PROBLEM: Exclude all pictures, then copy each of the records exactly as written.

Entries taken from a collection:
━━━━━━

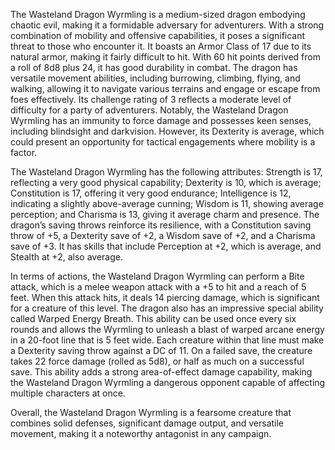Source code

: The Wasteland Dragon Wyrmling is a medium-sized dragon embodying chaotic evil, making it a formidable adversary for adventurers. With a strong combination of mobility and offensive capabilities, it poses a significant threat to those who encounter it. It boasts an Armor Class of 17 due to its natural armor, making it fairly difficult to hit. With 60 hit points derived from a roll of 8d8 plus 24, it has good durability in combat. The dragon has versatile movement abilities, including burrowing, climbing, flying, and walking, allowing it to navigate various terrains and engage or escape from foes effectively. Its challenge rating of 3 reflects a moderate level of difficulty for a party of adventurers. Notably, the Wasteland Dragon Wyrmling has an immunity to force damage and possesses keen senses, including blindsight and darkvision. However, its Dexterity is average, which could present an opportunity for tactical engagements where mobility is a factor.

The Wasteland Dragon Wyrmling has the following attributes: Strength is 17, reflecting a very good physical capability; Dexterity is 10, which is average; Constitution is 17, offering it very good endurance; Intelligence is 12, indicating a slightly above-average cunning; Wisdom is 11, showing average perception; and Charisma is 13, giving it average charm and presence. The dragon’s saving throws reinforce its resilience, with a Constitution saving throw of +5, a Dexterity save of +2, a Wisdom save of +2, and a Charisma save of +3. It has skills that include Perception at +2, which is average, and Stealth at +2, also average. 

In terms of actions, the Wasteland Dragon Wyrmling can perform a Bite attack, which is a melee weapon attack with a +5 to hit and a reach of 5 feet. When this attack hits, it deals 14 piercing damage, which is significant for a creature of this level. The dragon also has an impressive special ability called Warped Energy Breath. This ability can be used once every six rounds and allows the Wyrmling to unleash a blast of warped arcane energy in a 20-foot line that is 5 feet wide. Each creature within that line must make a Dexterity saving throw against a DC of 11. On a failed save, the creature takes 22 force damage (rolled as 5d8), or half as much on a successful save. This ability adds a strong area-of-effect damage capability, making the Wasteland Dragon Wyrmling a dangerous opponent capable of affecting multiple characters at once.

Overall, the Wasteland Dragon Wyrmling is a fearsome creature that combines solid defenses, significant damage output, and versatile movement, making it a noteworthy antagonist in any campaign.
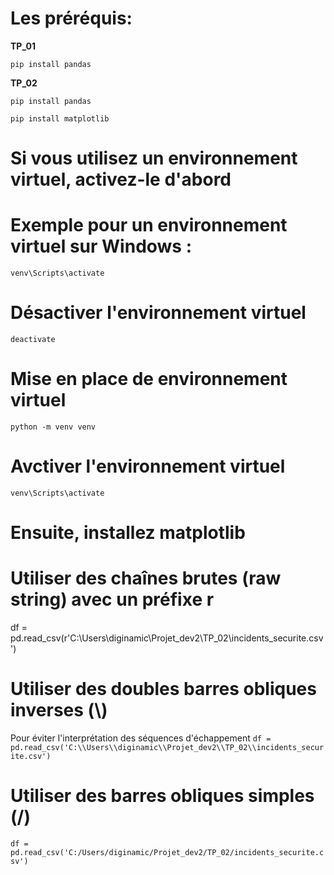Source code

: # Les préréquis:

**TP_01**

`pip install pandas`



**TP_02**

`pip install pandas`

`pip install matplotlib`


# Si vous utilisez un environnement virtuel, activez-le d'abord
# Exemple pour un environnement virtuel sur Windows :
`venv\Scripts\activate`

# Désactiver l'environnement virtuel
`deactivate`


# Mise en place de environnement virtuel

`python -m venv venv`


# Avctiver l'environnement virtuel
`venv\Scripts\activate`

# Ensuite, installez matplotlib

# Utiliser des chaînes brutes (raw string) avec un préfixe r
df = pd.read_csv(r'C:\Users\diginamic\Projet_dev2\TP_02\incidents_securite.csv')

# Utiliser des doubles barres obliques inverses (\\)
Pour éviter l'interprétation des séquences d'échappement
`df = pd.read_csv('C:\\Users\\diginamic\\Projet_dev2\\TP_02\\incidents_securite.csv')`

# Utiliser des barres obliques simples (/)

`df = pd.read_csv('C:/Users/diginamic/Projet_dev2/TP_02/incidents_securite.csv')`
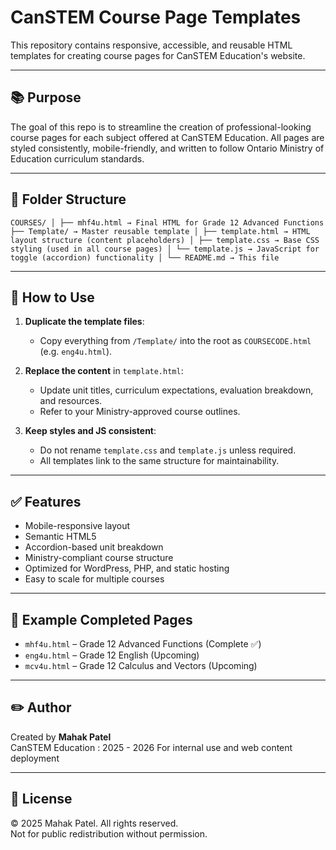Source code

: # CanSTEM Course Page Templates

This repository contains responsive, accessible, and reusable HTML templates for creating course pages for CanSTEM Education's website.

---

## 📚 Purpose

The goal of this repo is to streamline the creation of professional-looking course pages for each subject offered at CanSTEM Education. All pages are styled consistently, mobile-friendly, and written to follow Ontario Ministry of Education curriculum standards.

---

## 📁 Folder Structure

`
COURSES/
│
├── mhf4u.html → Final HTML for Grade 12 Advanced Functions
├── Template/ → Master reusable template
│ ├── template.html → HTML layout structure (content placeholders)
│ ├── template.css → Base CSS styling (used in all course pages)
│ └── template.js → JavaScript for toggle (accordion) functionality
│
└── README.md → This file
`

---

## 🧠 How to Use

1. **Duplicate the template files**:
   - Copy everything from `/Template/` into the root as `COURSECODE.html` (e.g. `eng4u.html`).

2. **Replace the content** in `template.html`:
   - Update unit titles, curriculum expectations, evaluation breakdown, and resources.
   - Refer to your Ministry-approved course outlines.

3. **Keep styles and JS consistent**:
   - Do not rename `template.css` and `template.js` unless required.
   - All templates link to the same structure for maintainability.

---

## ✅ Features

- Mobile-responsive layout
- Semantic HTML5
- Accordion-based unit breakdown
- Ministry-compliant course structure
- Optimized for WordPress, PHP, and static hosting
- Easy to scale for multiple courses

---

## 📘 Example Completed Pages

- `mhf4u.html` – Grade 12 Advanced Functions (Complete ✅)
- `eng4u.html` – Grade 12 English (Upcoming)
- `mcv4u.html` – Grade 12 Calculus and Vectors (Upcoming)

---

## ✏️ Author

Created by **Mahak Patel**  
CanSTEM Education : 2025 - 2026 
For internal use and web content deployment

---

## 📄 License

© 2025 Mahak Patel. All rights reserved.  
Not for public redistribution without permission.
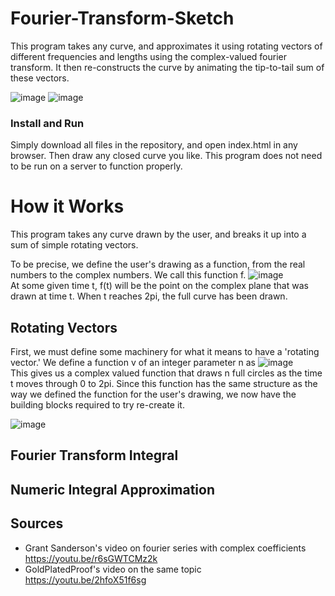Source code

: # Fourier-Transform-Sketch
This program takes any curve, and approximates it using rotating vectors of different frequencies and lengths using the complex-valued fourier transform. It then re-constructs the curve by animating the tip-to-tail sum of these vectors.

![image](https://github.com/Anthony-Gambale/Fourier-Transform-Sketch/blob/main/images/screenshot1.png)
![image](https://github.com/Anthony-Gambale/Fourier-Transform-Sketch/blob/main/images/screenshot2.png)

### Install and Run
Simply download all files in the repository, and open index.html in any browser. Then draw any closed curve you like. This program does not need to be run on a server to function properly.

# How it Works
This program takes any curve drawn by the user, and breaks it up into a sum of simple rotating vectors.

To be precise, we define the user's drawing as a function, from the real numbers to the complex numbers. We call this function f.
![image](https://github.com/Anthony-Gambale/Fourier-Transform-Sketch/blob/main/images/definitionCurve.png)  
At some given time t, f(t) will be the point on the complex plane that was drawn at time t. When t reaches 2pi, the full curve has been drawn. 

## Rotating Vectors
First, we must define some machinery for what it means to have a 'rotating vector.' We define a function v of an integer parameter n as
![image](https://github.com/Anthony-Gambale/Fourier-Transform-Sketch/blob/main/images/definitionRotation.png)  
This gives us a complex valued function that draws n full circles as the time t moves through 0 to 2pi. Since this function has the same structure as the way we defined the function for the user's drawing, we now have the building blocks required to try re-create it.

![image](https://github.com/Anthony-Gambale/Fourier-Transform-Sketch/blob/main/images/rotatingVectors.png)

## Fourier Transform Integral

## Numeric Integral Approximation

## Sources
 - Grant Sanderson's video on fourier series with complex coefficients  
 https://youtu.be/r6sGWTCMz2k
 - GoldPlatedProof's video on the same topic  
 https://youtu.be/2hfoX51f6sg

━━━━━━

ANSWER AREA:
Source code

: The Wasteland Dragon Wyrmling is a medium-sized dragon embodying chaotic evil, making it a formidable adversary for adventurers. With a strong combination of mobility and offensive capabilities, it poses a significant threat to those who encounter it. It boasts an Armor Class of 17 due to its natural armor, making it fairly difficult to hit. With 60 hit points derived from a roll of 8d8 plus 24, it has good durability in combat. The dragon has versatile movement abilities, including burrowing, climbing, flying, and walking, allowing it to navigate various terrains and engage or escape from foes effectively. Its challenge rating of 3 reflects a moderate level of difficulty for a party of adventurers. Notably, the Wasteland Dragon Wyrmling has an immunity to force damage and possesses keen senses, including blindsight and darkvision. However, its Dexterity is average, which could present an opportunity for tactical engagements where mobility is a factor.

The Wasteland Dragon Wyrmling has the following attributes: Strength is 17, reflecting a very good physical capability; Dexterity is 10, which is average; Constitution is 17, offering it very good endurance; Intelligence is 12, indicating a slightly above-average cunning; Wisdom is 11, showing average perception; and Charisma is 13, giving it average charm and presence. The dragon’s saving throws reinforce its resilience, with a Constitution saving throw of +5, a Dexterity save of +2, a Wisdom save of +2, and a Charisma save of +3. It has skills that include Perception at +2, which is average, and Stealth at +2, also average. 

In terms of actions, the Wasteland Dragon Wyrmling can perform a Bite attack, which is a melee weapon attack with a +5 to hit and a reach of 5 feet. When this attack hits, it deals 14 piercing damage, which is significant for a creature of this level. The dragon also has an impressive special ability called Warped Energy Breath. This ability can be used once every six rounds and allows the Wyrmling to unleash a blast of warped arcane energy in a 20-foot line that is 5 feet wide. Each creature within that line must make a Dexterity saving throw against a DC of 11. On a failed save, the creature takes 22 force damage (rolled as 5d8), or half as much on a successful save. This ability adds a strong area-of-effect damage capability, making the Wasteland Dragon Wyrmling a dangerous opponent capable of affecting multiple characters at once.

Overall, the Wasteland Dragon Wyrmling is a fearsome creature that combines solid defenses, significant damage output, and versatile movement, making it a noteworthy antagonist in any campaign.
Source code

: # Les préréquis:

**TP_01**

`pip install pandas`



**TP_02**

`pip install pandas`

`pip install matplotlib`


# Si vous utilisez un environnement virtuel, activez-le d'abord
# Exemple pour un environnement virtuel sur Windows :
`venv\Scripts\activate`

# Désactiver l'environnement virtuel
`deactivate`


# Mise en place de environnement virtuel

`python -m venv venv`


# Avctiver l'environnement virtuel
`venv\Scripts\activate`

# Ensuite, installez matplotlib

# Utiliser des chaînes brutes (raw string) avec un préfixe r
df = pd.read_csv(r'C:\Users\diginamic\Projet_dev2\TP_02\incidents_securite.csv')

# Utiliser des doubles barres obliques inverses (\\)
Pour éviter l'interprétation des séquences d'échappement
`df = pd.read_csv('C:\\Users\\diginamic\\Projet_dev2\\TP_02\\incidents_securite.csv')`

# Utiliser des barres obliques simples (/)

`df = pd.read_csv('C:/Users/diginamic/Projet_dev2/TP_02/incidents_securite.csv')`
Source code

: # CanSTEM Course Page Templates

This repository contains responsive, accessible, and reusable HTML templates for creating course pages for CanSTEM Education's website.

---

## 📚 Purpose

The goal of this repo is to streamline the creation of professional-looking course pages for each subject offered at CanSTEM Education. All pages are styled consistently, mobile-friendly, and written to follow Ontario Ministry of Education curriculum standards.

---

## 📁 Folder Structure

`
COURSES/
│
├── mhf4u.html → Final HTML for Grade 12 Advanced Functions
├── Template/ → Master reusable template
│ ├── template.html → HTML layout structure (content placeholders)
│ ├── template.css → Base CSS styling (used in all course pages)
│ └── template.js → JavaScript for toggle (accordion) functionality
│
└── README.md → This file
`

---

## 🧠 How to Use

1. **Duplicate the template files**:
   - Copy everything from `/Template/` into the root as `COURSECODE.html` (e.g. `eng4u.html`).

2. **Replace the content** in `template.html`:
   - Update unit titles, curriculum expectations, evaluation breakdown, and resources.
   - Refer to your Ministry-approved course outlines.

3. **Keep styles and JS consistent**:
   - Do not rename `template.css` and `template.js` unless required.
   - All templates link to the same structure for maintainability.

---

## ✅ Features

- Mobile-responsive layout
- Semantic HTML5
- Accordion-based unit breakdown
- Ministry-compliant course structure
- Optimized for WordPress, PHP, and static hosting
- Easy to scale for multiple courses

---

## 📘 Example Completed Pages

- `mhf4u.html` – Grade 12 Advanced Functions (Complete ✅)
- `eng4u.html` – Grade 12 English (Upcoming)
- `mcv4u.html` – Grade 12 Calculus and Vectors (Upcoming)

---

## ✏️ Author

Created by **Mahak Patel**  
CanSTEM Education : 2025 - 2026 
For internal use and web content deployment

---

## 📄 License

© 2025 Mahak Patel. All rights reserved.  
Not for public redistribution without permission.
Source code

: # Fourier-Transform-Sketch
This program takes any curve, and approximates it using rotating vectors of different frequencies and lengths using the complex-valued fourier transform. It then re-constructs the curve by animating the tip-to-tail sum of these vectors.

![image](https://github.com/Anthony-Gambale/Fourier-Transform-Sketch/blob/main/images/screenshot1.png)
![image](https://github.com/Anthony-Gambale/Fourier-Transform-Sketch/blob/main/images/screenshot2.png)

### Install and Run
Simply download all files in the repository, and open index.html in any browser. Then draw any closed curve you like. This program does not need to be run on a server to function properly.

# How it Works
This program takes any curve drawn by the user, and breaks it up into a sum of simple rotating vectors.

To be precise, we define the user's drawing as a function, from the real numbers to the complex numbers. We call this function f.
![image](https://github.com/Anthony-Gambale/Fourier-Transform-Sketch/blob/main/images/definitionCurve.png)  
At some given time t, f(t) will be the point on the complex plane that was drawn at time t. When t reaches 2pi, the full curve has been drawn. 

## Rotating Vectors
First, we must define some machinery for what it means to have a 'rotating vector.' We define a function v of an integer parameter n as
![image](https://github.com/Anthony-Gambale/Fourier-Transform-Sketch/blob/main/images/definitionRotation.png)  
This gives us a complex valued function that draws n full circles as the time t moves through 0 to 2pi. Since this function has the same structure as the way we defined the function for the user's drawing, we now have the building blocks required to try re-create it.

![image](https://github.com/Anthony-Gambale/Fourier-Transform-Sketch/blob/main/images/rotatingVectors.png)

## Fourier Transform Integral

## Numeric Integral Approximation

## Sources
 - Grant Sanderson's video on fourier series with complex coefficients  
 https://youtu.be/r6sGWTCMz2k
 - GoldPlatedProof's video on the same topic  
 https://youtu.be/2hfoX51f6sg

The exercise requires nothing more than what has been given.